Required action:
Return, from the material below, each line in which "partií" occurs.

Data in this exercise:
·····

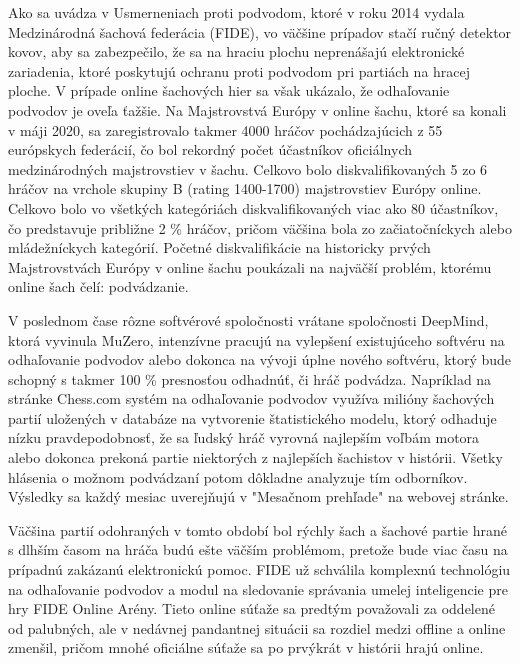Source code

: \documentclass[10pt,oneside,slovak,a4paper]{article}
\begin{document}
Ako sa uvádza v Usmerneniach proti podvodom, ktoré v roku 2014 vydala Medzinárodná šachová federácia (FIDE), vo väčšine prípadov stačí ručný detektor kovov, aby sa zabezpečilo, že sa na hraciu plochu neprenášajú elektronické zariadenia, ktoré poskytujú ochranu proti podvodom pri partiách na hracej ploche. V prípade online šachových hier sa však ukázalo, že odhaľovanie podvodov je oveľa ťažšie. Na Majstrovstvá Európy v online šachu, ktoré sa konali v máji 2020, sa zaregistrovalo takmer 4000 hráčov pochádzajúcich z 55 európskych federácií, čo bol rekordný počet účastníkov oficiálnych medzinárodných majstrovstiev v šachu. Celkovo bolo diskvalifikovaných 5 zo 6 hráčov na vrchole skupiny B (rating 1400-1700) majstrovstiev Európy online. Celkovo bolo vo všetkých kategóriách diskvalifikovaných viac ako 80 účastníkov, čo predstavuje približne 2 \% hráčov, pričom väčšina bola zo začiatočníckych alebo mládežníckych kategórií. Početné diskvalifikácie na historicky prvých Majstrovstvách Európy v online šachu poukázali na najväčší problém, ktorému online šach čelí: podvádzanie.

V poslednom čase rôzne softvérové spoločnosti vrátane spoločnosti DeepMind, ktorá vyvinula MuZero, intenzívne pracujú na vylepšení existujúceho softvéru na odhaľovanie podvodov alebo dokonca na vývoji úplne nového softvéru, ktorý bude schopný s takmer 100 \% presnosťou odhadnúť, či hráč podvádza. Napríklad na stránke Chess.com systém na odhaľovanie podvodov využíva milióny šachových partií uložených v databáze na vytvorenie štatistického modelu, ktorý odhaduje nízku pravdepodobnosť, že sa ľudský hráč vyrovná najlepším voľbám motora alebo dokonca prekoná partie niektorých z najlepších šachistov v histórii. Všetky hlásenia o možnom podvádzaní potom dôkladne analyzuje tím odborníkov. Výsledky sa každý mesiac uverejňujú v "Mesačnom prehľade" na webovej stránke.

Väčšina partií odohraných v tomto období bol rýchly šach a šachové partie hrané s dlhším časom na hráča budú ešte väčším problémom, pretože bude viac času na prípadnú zakázanú elektronickú pomoc. FIDE už schválila komplexnú technológiu na odhaľovanie podvodov a modul na sledovanie správania umelej inteligencie pre hry FIDE Online Arény. Tieto online súťaže sa predtým považovali za oddelené od palubných, ale v nedávnej pandantnej situácii sa rozdiel medzi offline a online zmenšil, pričom mnohé oficiálne súťaže sa po prvýkrát v histórii hrajú online.
\end{document}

·····

Reply to the task:
V poslednom čase rôzne softvérové spoločnosti vrátane spoločnosti DeepMind, ktorá vyvinula MuZero, intenzívne pracujú na vylepšení existujúceho softvéru na odhaľovanie podvodov alebo dokonca na vývoji úplne nového softvéru, ktorý bude schopný s takmer 100 \% presnosťou odhadnúť, či hráč podvádza. Napríklad na stránke Chess.com systém na odhaľovanie podvodov využíva milióny šachových partií uložených v databáze na vytvorenie štatistického modelu, ktorý odhaduje nízku pravdepodobnosť, že sa ľudský hráč vyrovná najlepším voľbám motora alebo dokonca prekoná partie niektorých z najlepších šachistov v histórii. Všetky hlásenia o možnom podvádzaní potom dôkladne analyzuje tím odborníkov. Výsledky sa každý mesiac uverejňujú v "Mesačnom prehľade" na webovej stránke.
Väčšina partií odohraných v tomto období bol rýchly šach a šachové partie hrané s dlhším časom na hráča budú ešte väčším problémom, pretože bude viac času na prípadnú zakázanú elektronickú pomoc. FIDE už schválila komplexnú technológiu na odhaľovanie podvodov a modul na sledovanie správania umelej inteligencie pre hry FIDE Online Arény. Tieto online súťaže sa predtým považovali za oddelené od palubných, ale v nedávnej pandantnej situácii sa rozdiel medzi offline a online zmenšil, pričom mnohé oficiálne súťaže sa po prvýkrát v histórii hrajú online.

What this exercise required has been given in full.